27
Оз. Гарнер / оз. Уайт
Национальный парк Баундери-Уотерс,
Миннесота
Все еще четверг, 20 сентября
– Полный бред, – говорит Вайолет.
– Вот так все и было.
Мы лежим на спине в спальных мешках. Я только что рассказал ей о своей беседе с Пэйлин.
– Да она больная на всю голову, – ставит диагноз Вайолет.
– Почему же? Только из-за того, что она считает, будто одинарный набор хромосом и однонитевая ДНК – это одно и то же, хотя ее папаша преподавал биологию?
– Ее папаша поджидал, пока тюлени высунутся из воды глотнуть воздуху, и простреливал им бошки.
– Может, он их принимал за Антихриста. И откуда ты знаешь, чем он занимался?
– А откуда ты знаешь о Уэствуде как его там? – парирует она.
– Уэстбрук Пеглер. Он был знаменит в свое время.
– А она знаменита сейчас. И богата. Если и есть на свете Антихрист, то это, скорее, она сама. Она же абсолютная конъюнктурщица.
– Мне кажется, она верит во все это.
– Может, и верит. Беда мира – не безрассудные люди. А те, что умеют включать и отключать свой рассудок, смотря что им выгоднее.
– Возможно. Но что ей дает вера в эту фигню?
– Помимо того, что ей платит Реджи? Ты недооцениваешь, насколько приятно думать, что ты – в центре внимания Боженьки. Ребятки копались в этом годами. Черт возьми, хотела бы я быть такой же, как она.

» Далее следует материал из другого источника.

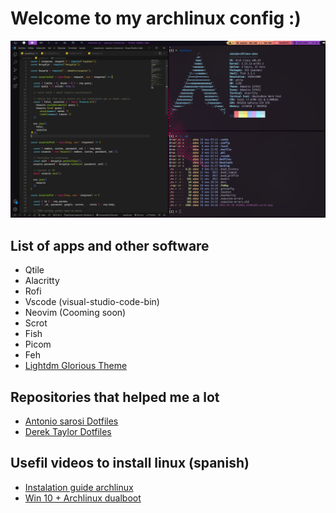 # Welcome to my archlinux config :)

![Arch](.screenshots/archmain.png)

## List of apps and other software

- Qtile
- Alacritty
- Rofi
- Vscode (visual-studio-code-bin)
- Neovim (Cooming soon)
- Scrot
- Fish
- Picom
- Feh
- [Lightdm Glorious Theme](https://github.com/thegamerhat/lightdm-glorious-webkit2)

## Repositories that helped me a lot

- [Antonio sarosi Dotfiles](https://github.com/antoniosarosi/dotfiles)
- [Derek Taylor Dotfiles](https://gitlab.com/dwt1/dotfiles/-/tree/master/)

## Usefil videos to install linux (spanish)

- [Instalation guide archlinux](https://www.youtube.com/watch?v=JDLFAjX3yfc&t=812s)
- [Win 10 + Archlinux dualboot](https://www.youtube.com/watch?v=pd1hgF4p8gw&t=1350s)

– Не хотела бы, – возражаю я.
– Еще как хотела бы. Избирательная бредятина – это же крутотень. Ты думал, почему я так люблю бухать?

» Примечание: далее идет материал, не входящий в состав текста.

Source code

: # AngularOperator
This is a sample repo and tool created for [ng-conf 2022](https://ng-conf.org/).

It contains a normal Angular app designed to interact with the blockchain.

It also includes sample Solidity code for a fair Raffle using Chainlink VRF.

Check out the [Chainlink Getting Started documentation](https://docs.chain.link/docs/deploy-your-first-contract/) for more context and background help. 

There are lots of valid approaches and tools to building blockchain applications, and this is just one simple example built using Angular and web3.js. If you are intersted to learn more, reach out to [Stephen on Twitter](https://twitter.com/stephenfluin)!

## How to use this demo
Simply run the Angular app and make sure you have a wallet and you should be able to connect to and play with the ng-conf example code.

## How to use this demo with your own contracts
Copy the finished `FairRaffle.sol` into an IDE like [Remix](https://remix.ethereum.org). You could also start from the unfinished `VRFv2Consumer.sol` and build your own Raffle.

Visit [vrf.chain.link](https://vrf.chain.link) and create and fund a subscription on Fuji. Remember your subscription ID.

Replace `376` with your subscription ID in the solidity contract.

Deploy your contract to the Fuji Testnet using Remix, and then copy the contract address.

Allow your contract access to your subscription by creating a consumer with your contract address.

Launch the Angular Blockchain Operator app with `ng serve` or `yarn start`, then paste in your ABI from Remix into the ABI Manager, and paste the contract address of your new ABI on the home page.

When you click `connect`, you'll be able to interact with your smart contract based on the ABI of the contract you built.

– Но эффект от бухла временный.
– В том-то и беда. – Она видит, как я смотрю на нее. – Серьезно. Я ненавижу реальность. Как и все люди. Теперь часто говорят: “Бойтесь данайцев, дары приносящих”. Но, когда Лаокоон сказал это во время Троянской войны, его задушили змеи и люди ржали, надрывая животики. Такая же фигня с Кассандрой.
– Это тоже про троянского коня?
– Да.
– Так может, просто не стоит рассуждать логически о троянском коне.

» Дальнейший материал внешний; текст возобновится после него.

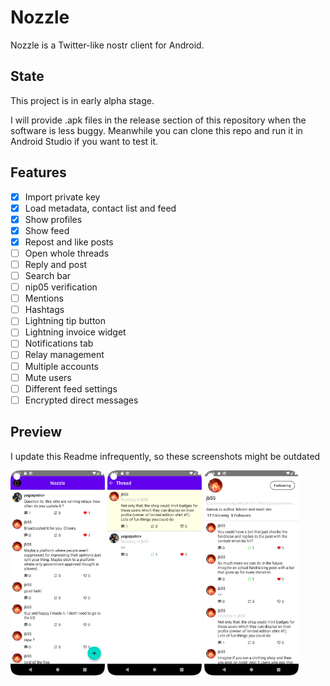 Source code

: # Nozzle

Nozzle is a Twitter-like nostr client for Android.

## State

This project is in early alpha stage.

I will provide .apk files in the release section of this repository when the software is less buggy.
Meanwhile you can clone this repo and run it in Android Studio if you want to test it.

## Features

- [x] Import private key
- [x] Load metadata, contact list and feed
- [x] Show profiles
- [x] Show feed
- [x] Repost and like posts
- [ ] Open whole threads
- [ ] Reply and post
- [ ] Search bar
- [ ] nip05 verification
- [ ] Mentions
- [ ] Hashtags
- [ ] Lightning tip button
- [ ] Lightning invoice widget
- [ ] Notifications tab
- [ ] Relay management
- [ ] Multiple accounts
- [ ] Mute users
- [ ] Different feed settings
- [ ] Encrypted direct messages

## Preview

I update this Readme infrequently, so these screenshots might be outdated

<p float="left">
<img src="screenshots/feed.jpeg" width="30%" height="30%" />
<img src="screenshots/thread.jpeg" width="30%" height="30%" />
<img src="screenshots/profile.jpeg" width="30%" height="30%" />
</p>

– Может, когда-нибудь я пойму, почему с тобой так трудно разговаривать.
– Ну, не то чтобы тебе часто приходилось.
– Тем лучше.
Она отворачивается.
– Цыпленок-паникер тоже неплохой пример, – наконец заявляю я.
– А с ним-то что случилось?
– Не знаю. Но его определенно прозвали паникером.
Она поворачивается ко мне и приподнимается на локтях:
– Знаешь, в чем твоя беда?
Ну и что я могу ответить?
– Ты пытаешься стебаться не только над всякой опасной херней, но и просто над знанием, – говорит она. – А это тоже неправильно.
– Спасибо.
– Это не комплимент. Спокойной ночи.
Она опять отворачивается, но через несколько минут спрашивает:
– Ну и как поцелуй?
– Этого я никогда не расскажу. Но видеть, как ты ревнуешь, было забавно.
– Я не ревновала. У меня нет желания целоваться с Сарой Пэйлин. И не было даже до того, как я увидела вас. Смотреть было страшновато.
– Участвовать тоже.
Снаружи какая-то птица закричала о чем-то жалобным голосом. Значит, уже недолго до рассвета.
Вайолет говорит:
– Просто чтобы ты знал: мы с Милл-Отом провели вместе только одну ночь.
– Не надо рассказывать мне об этом.
– Мы даже не занимались сексом. Бóльшую часть ночи мы просто разговаривали. Даже не целовались, пока не рассвело.
– Повторяю: не надо мне об этом рассказывать.
– Да иди ты. Мы были на Царабанжине.
– Правда? Обожаю Царабанжину.
– Что, серьезно?
– Разумеется, нет! Блин, Царабанжина – это вообще где?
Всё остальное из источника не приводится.